Mas muita gente não tem idéia de como funciona um jornal, situação que
resulta seguidamente em equívocos. Pode ser interessante, portantopartir
da realidade física - esta que revela um mundo inflacionado de livros - para
abordar a realidade imaterial, os questionamentos, as dúvidas específicas em
torno dos títulos de poesia. Em meio ao aparente caos, afinal, como
encontrar a poesia?

A jornalista, nesta revista acadêmica em que foi convidada a contar como é
feita a edição das obras de poesia, deve admitir, logo de início, que o
gênero talvez seja um dos mais difíceis de se apreciar, pelo menos
comparativamente aos demais, que também buscam ganhar as páginas dos
jornais. Mas por quê?, vão perguntar os poetas, os professores, os críticos.

Para início de resposta, é preciso observar que editar não é algo que o
jornalista faz sozinho. Obviamente, ele depende da realidade. Neste caso, em
primeiro lugar, são necessários verdadeiros poetas. Em seguida, bons
editores. Depois - e isto é fundamental - resenhistas ou críticos
competentes, dispostos a escrever em jornal de grande circulação, ou seja,
não acadêmico nem especializado. Isto não quer dizer que a responsabilidade
do jornalista não seja grande. A partir do que dispõe, ele  lança seu olhar,
busca um recorte para apresentar ao leitor. E o recorte jornalístico, mais
do que atender ao gosto e ao interesse  pessoal do profissional, visa ao
objetivo específico de chamar atenção do leitor, informá-lo e conquistá-lo.

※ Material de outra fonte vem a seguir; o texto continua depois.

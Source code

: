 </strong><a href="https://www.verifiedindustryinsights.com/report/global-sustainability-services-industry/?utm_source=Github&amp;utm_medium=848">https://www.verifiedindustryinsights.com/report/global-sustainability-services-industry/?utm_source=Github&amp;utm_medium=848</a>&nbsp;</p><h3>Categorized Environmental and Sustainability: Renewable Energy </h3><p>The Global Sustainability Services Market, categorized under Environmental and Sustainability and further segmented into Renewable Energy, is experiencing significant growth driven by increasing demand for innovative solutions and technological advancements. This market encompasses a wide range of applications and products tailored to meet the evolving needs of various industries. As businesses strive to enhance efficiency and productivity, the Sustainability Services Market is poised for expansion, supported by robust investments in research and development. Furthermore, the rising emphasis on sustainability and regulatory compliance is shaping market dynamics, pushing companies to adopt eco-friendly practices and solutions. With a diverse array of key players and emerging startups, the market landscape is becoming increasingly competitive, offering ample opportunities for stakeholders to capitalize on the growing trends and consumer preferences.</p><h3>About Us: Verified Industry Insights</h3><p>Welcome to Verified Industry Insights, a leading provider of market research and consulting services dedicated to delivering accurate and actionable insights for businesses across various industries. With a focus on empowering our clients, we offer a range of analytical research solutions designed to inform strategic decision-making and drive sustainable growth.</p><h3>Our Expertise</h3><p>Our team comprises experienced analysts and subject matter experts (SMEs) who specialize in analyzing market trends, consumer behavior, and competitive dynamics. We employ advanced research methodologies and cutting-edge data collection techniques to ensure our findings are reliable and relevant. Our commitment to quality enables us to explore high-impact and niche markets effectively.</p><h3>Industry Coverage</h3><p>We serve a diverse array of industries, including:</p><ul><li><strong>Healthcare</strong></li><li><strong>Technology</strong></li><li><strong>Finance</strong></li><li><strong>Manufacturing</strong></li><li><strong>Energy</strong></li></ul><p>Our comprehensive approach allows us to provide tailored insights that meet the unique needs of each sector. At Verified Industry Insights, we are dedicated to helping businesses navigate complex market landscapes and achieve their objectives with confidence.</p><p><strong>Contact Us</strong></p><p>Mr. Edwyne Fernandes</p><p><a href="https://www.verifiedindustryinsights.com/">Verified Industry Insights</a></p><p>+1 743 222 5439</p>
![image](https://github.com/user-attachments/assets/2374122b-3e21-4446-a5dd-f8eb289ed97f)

Estando do lado do leitor, o jornalista não está filiado - ou não deveria -
a nenhuma escola. Se brigas ou disputas intelectuais em torno de uma suposta
"verdade" do fazer poético ainda existem, o jornal deve espelhar, da maneira
mais abrangente possível, esse variado cenário. Poetas herdeiros da linhagem
marginal, neoconcretos, formalistas, líricos de todo tipo devem encontrar
nele uma arena para expor o embate ou a convivência harmônica das idéias. A
intenção não é privilegiar vertentes, mas, antes, mostrar ao leitor a
variedade de correntes que coexistem, neste início de século XXI, numa
cidade como Rio de Janeiro.

O primeiro passo da edição é, justamente, perguntar onde está poesia. Assim
se inicia a difícil apreciação, com questionamentos que nunca são puramente
técnicos do ofício jornalístico. Intuitivamente - a pressão do tempo sempre
condena o jornalista à intuição - fazem-se perguntas básicas, as quais
talvez todo poeta, e mesmo todo criador, também deveria responder quando
parte à aventura de escrita. É algo que se refere à pertinência do conteúdo
e da forma poéticas.

Isso porque a poesia é exigente. Aparentemente contradizendo o que acaba de
ser dito, ao mesmo tempo em que o jornalista deve estar aberto para acolher
as diferentes escolas poéticas, ele não pode, nem deve, tudo aceitar.
Editar, finalmente, é uma maneira de emitir um juízo de valor, e disso
nenhum profissional deve se isentar. Portanto, cabe ao jornalista ter em
mente que nem todo exercício de linguagem é poesia. Trata-se de gênero onde
as palavras são manejadas com sutileza, onde se depara com as máquinas do
mundo que muitos pressentem mas poucos expressam. Nisso a poesia (e toda
arte, enfim) até se aproxima do bom jornalismo: do cotidiano -  e de tudo
pode a poesia vicejar - extrai-se o novo, ou não necessariamente novo, mas
algo com uma semente inusitada, alguma forma de olhar renovado.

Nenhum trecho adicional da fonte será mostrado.